Personal information
- Born: 5 June 1943 New Zealand
- Died: 15 November 2014 (aged 71) Pattaya, Thailand

Playing information
- Position: Centre
Club
| Years | Team | Pld | T | G | FG | P |
|  | Richmond |  |  |  |  |  |
|  | Point Chevalier |  |  |  |  |  |
|  | Total | 0 | 0 | 0 | 0 | 0 |
Representative
| Years | Team | Pld | T | G | FG | P |
|  | Auckland |  |  |  |  |  |
| 1963 | New Zealand | 0 | 0 | 0 | 0 | 0 |

= John Sparnon =

New Zealand international rugby league footballer

John Sparnon (died 15 November 2014) was a New Zealand rugby league player who represented New Zealand.

==Playing career==
Sparnon played for the Richmond and Point Chevalier clubs in the Auckland Rugby League.

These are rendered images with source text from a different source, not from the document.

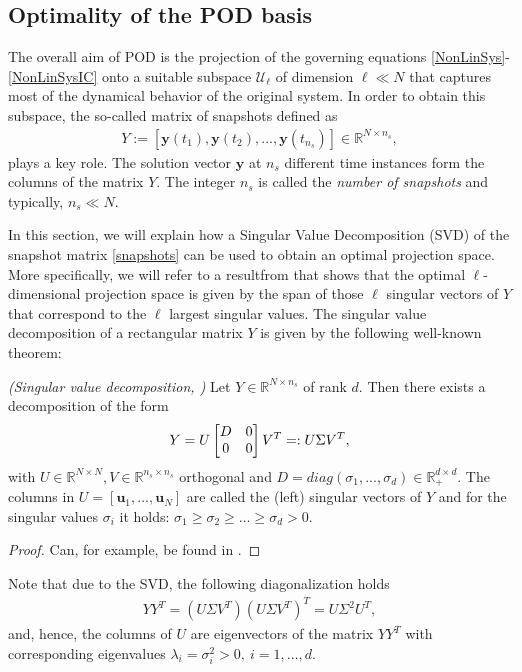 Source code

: \subsection{Optimality of the POD basis}
The overall aim of POD is the projection of the governing equations \eqref{NonLinSys}-\eqref{NonLinSysIC} onto a suitable subspace $\mathcal{U}_\ell$ of dimension $\ell \ll N$ that captures most of the dynamical behavior of the original system. In order to obtain this subspace, the so-called matrix of snapshots defined as
\begin{align}
\label{snapshots}
Y := [\mathbf{y}(t_1), \mathbf{y}(t_2), ..., \mathbf{y}(t_{n_s})] \in \mathbb{R}^{N \times n_s},
\end{align}
plays a key role. The solution vector $\mathbf{y}$ at $n_s$ different time instances form the columns of the matrix $Y$. The integer $n_s$ is called the \textit{number of snapshots} and typically, $n_s \ll N$.

In this section, we will explain how a Singular Value Decomposition (SVD) of the snapshot matrix \eqref{snapshots} can be used to obtain an optimal projection space. More specifically, we will refer to a resultfrom \cite{V11} that shows that the optimal $\ell$-dimensional projection space is given by the span of those $\ell$ singular vectors of $Y$ that correspond to the $\ell$ largest singular values. The singular value decomposition of a rectangular matrix $Y$ is given by the following well-known theorem:
\begin{theorem}
\emph{(Singular value decomposition, \cite{G96})}
\label{svdthm}
Let $Y \in \mathbb{R}^{N \times n_s}$ of rank $d$. Then there exists a decomposition of the form
\begin{align}
\label{svd}
Y = U \begin{bmatrix} D & 0 \\ 0 & 0 \end{bmatrix} V^T =: U \Sigma V^T,
\end{align}
with $U \in \mathbb{R}^{N \times N}, V \in \mathbb{R}^{n_s \times n_s}$ orthogonal and $D = diag(\sigma_1,...,\sigma_d) \in \mathbb{R}_+^{d \times d}$. The columns in $U = [\mathbf{u}_1,...,\mathbf{u}_N]$ are called the (left) singular vectors of $Y$ and for the singular values $\sigma_i$ it holds: $\sigma_1 \geq \sigma_2 \geq ... \geq \sigma_d > 0$.
\end{theorem}
\begin{proof}
Can, for example, be found in \cite[Theorem 2.5.2]{G96}.
\end{proof}
Note that due to the SVD, the following diagonalization holds
\begin{align}
\label{SVDalsEW}
Y Y^T = (U \Sigma V^T) (U \Sigma V^T)^T = U \Sigma^2 U^T,
\end{align}
and, hence, the columns of $U$ are eigenvectors of the matrix $Y Y^T$ with corresponding eigenvalues $\lambda_i = \sigma_i^2 > 0, \ i=1,...,d$.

He represented Auckland. In the 1963 trials, Sparnon scored two tries and was subsequently selected to tour Australia with the New Zealand Kiwis, becoming Kiwi number 419. However he did not play in any test matches during the tour.

He was in the Auckland side which beat Australia 15-14 in 1969.

He died on 15 November 2014 in Pattaya, Thailand.